Ridout Barron


There is no maximum temperature limit in the workplace

You do have a right to have a safe, comfortable workplace in Canada. You deserve not to be exposed to conditions that would put you in harm's way or that could cause physical problems. However, there is no law on the books at this time that sets a maximum limit for the temperature in your workplace.

This is true despite the fact that serious discomfort can be linked to certain temperature and relative humidity combinations, and excessive heat exposure can cause heat strokes, fainting, exhaustion, and similar issues.

Though no legislation has been passed, that does not mean that health and safety agencies don't monitor temperatures at all. They will typically use the Threshold Limit Values for Heat Stress when determining if there is a problem.

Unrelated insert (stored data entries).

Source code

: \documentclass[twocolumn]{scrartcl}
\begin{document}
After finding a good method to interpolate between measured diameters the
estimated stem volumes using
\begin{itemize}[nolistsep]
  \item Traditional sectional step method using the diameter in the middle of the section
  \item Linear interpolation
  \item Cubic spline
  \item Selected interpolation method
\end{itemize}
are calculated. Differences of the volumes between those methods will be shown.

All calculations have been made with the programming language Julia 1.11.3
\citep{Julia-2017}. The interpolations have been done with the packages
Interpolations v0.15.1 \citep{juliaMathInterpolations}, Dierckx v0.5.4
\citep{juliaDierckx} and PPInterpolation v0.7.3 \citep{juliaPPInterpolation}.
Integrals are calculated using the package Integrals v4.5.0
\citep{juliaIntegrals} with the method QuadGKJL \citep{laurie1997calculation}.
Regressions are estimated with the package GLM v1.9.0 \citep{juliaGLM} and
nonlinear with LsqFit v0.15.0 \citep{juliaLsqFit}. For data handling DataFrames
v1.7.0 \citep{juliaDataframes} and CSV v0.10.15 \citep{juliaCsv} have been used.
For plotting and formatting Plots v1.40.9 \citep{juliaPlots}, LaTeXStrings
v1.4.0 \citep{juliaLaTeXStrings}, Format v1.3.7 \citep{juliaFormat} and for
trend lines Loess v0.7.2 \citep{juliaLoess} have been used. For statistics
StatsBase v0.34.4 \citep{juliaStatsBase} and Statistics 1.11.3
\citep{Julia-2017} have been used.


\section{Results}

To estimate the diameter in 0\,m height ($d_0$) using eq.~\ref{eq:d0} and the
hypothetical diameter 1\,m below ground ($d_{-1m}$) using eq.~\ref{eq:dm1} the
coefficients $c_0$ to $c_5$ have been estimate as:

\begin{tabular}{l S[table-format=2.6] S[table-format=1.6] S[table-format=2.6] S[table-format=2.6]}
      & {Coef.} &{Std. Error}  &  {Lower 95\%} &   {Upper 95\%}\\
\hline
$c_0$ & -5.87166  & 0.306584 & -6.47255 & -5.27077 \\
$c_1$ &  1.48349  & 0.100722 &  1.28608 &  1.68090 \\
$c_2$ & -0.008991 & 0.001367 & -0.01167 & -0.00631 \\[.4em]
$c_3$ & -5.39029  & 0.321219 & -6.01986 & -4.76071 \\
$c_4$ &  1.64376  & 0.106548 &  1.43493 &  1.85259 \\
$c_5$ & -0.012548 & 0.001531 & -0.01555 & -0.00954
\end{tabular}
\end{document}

These limits, which were first established at the American Conference of Governmental Industrial Hygienists (ACGIH), look at heat stress indicators to go beyond the mere temperature in the workplace. Instead, they use the Wet Bulb Globe Temperature (WBGT) system. This looks at air movement, temperature, humidity and radiant heat.

The value of these other indicators depends on the job. For example, it may feel far too hot in a humid warehouse, but workers in the same temperature zone may not have problems if working outside with cool air movement. The system takes this into account and acknowledges that not all work environments in Alberta are the same.

So, with or without legislation setting a determined maximum temperature, it is clear that workers are not supposed to be exposed to dangerous conditions. If you have been or are facing related issues -- like discrimination after asking for changes -- be sure to look into your legal options.